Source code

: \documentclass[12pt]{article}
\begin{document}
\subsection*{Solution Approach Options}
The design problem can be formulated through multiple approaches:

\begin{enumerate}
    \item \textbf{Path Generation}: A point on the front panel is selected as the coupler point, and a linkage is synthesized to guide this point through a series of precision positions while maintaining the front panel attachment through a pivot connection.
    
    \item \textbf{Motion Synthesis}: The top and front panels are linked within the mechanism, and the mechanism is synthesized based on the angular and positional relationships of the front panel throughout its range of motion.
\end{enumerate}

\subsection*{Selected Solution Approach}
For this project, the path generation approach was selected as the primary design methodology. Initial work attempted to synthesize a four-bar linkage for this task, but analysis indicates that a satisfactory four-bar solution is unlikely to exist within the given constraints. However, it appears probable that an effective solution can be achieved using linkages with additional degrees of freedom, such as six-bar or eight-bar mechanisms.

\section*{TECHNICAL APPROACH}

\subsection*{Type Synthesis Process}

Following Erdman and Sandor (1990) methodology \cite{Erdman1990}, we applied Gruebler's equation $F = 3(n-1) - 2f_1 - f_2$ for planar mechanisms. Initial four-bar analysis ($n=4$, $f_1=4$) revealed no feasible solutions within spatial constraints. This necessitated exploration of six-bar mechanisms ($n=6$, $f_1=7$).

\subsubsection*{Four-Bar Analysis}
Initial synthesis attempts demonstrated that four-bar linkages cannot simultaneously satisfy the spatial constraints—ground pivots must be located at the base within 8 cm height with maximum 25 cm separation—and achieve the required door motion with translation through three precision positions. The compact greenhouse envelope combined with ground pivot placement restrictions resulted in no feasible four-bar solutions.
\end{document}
------------------------------------------------------------
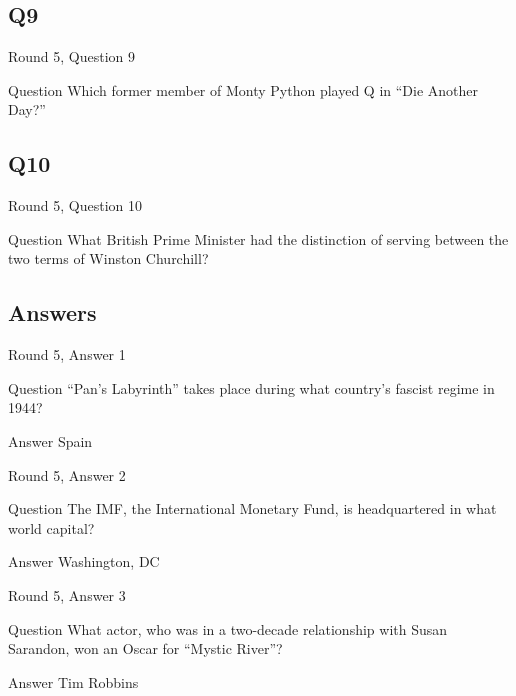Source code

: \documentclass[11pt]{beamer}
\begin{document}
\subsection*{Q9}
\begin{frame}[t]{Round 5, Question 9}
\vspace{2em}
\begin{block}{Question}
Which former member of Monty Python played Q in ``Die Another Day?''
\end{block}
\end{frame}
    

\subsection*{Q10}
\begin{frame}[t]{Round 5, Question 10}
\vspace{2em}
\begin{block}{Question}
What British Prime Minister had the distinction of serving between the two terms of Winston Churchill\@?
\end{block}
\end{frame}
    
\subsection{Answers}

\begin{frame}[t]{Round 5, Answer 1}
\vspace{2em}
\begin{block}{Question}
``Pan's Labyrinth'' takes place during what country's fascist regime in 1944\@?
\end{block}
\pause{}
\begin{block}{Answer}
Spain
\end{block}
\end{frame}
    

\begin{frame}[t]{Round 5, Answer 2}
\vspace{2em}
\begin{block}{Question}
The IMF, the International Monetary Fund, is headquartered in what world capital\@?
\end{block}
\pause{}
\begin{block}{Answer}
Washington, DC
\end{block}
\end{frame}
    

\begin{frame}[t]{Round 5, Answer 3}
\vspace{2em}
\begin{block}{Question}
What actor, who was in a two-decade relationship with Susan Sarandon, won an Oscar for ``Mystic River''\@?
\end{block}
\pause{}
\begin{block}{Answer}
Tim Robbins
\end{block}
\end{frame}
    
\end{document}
------------------------------------------------------------
Write out every line of the preceding listing that contains "precision".

> [Completed exercise]
    \item \textbf{Path Generation}: A point on the front panel is selected as the coupler point, and a linkage is synthesized to guide this point through a series of precision positions while maintaining the front panel attachment through a pivot connection.
Initial synthesis attempts demonstrated that four-bar linkages cannot simultaneously satisfy the spatial constraints—ground pivots must be located at the base within 8 cm height with maximum 25 cm separation—and achieve the required door motion with translation through three precision positions. The compact greenhouse envelope combined with ground pivot placement restrictions resulted in no feasible four-bar solutions.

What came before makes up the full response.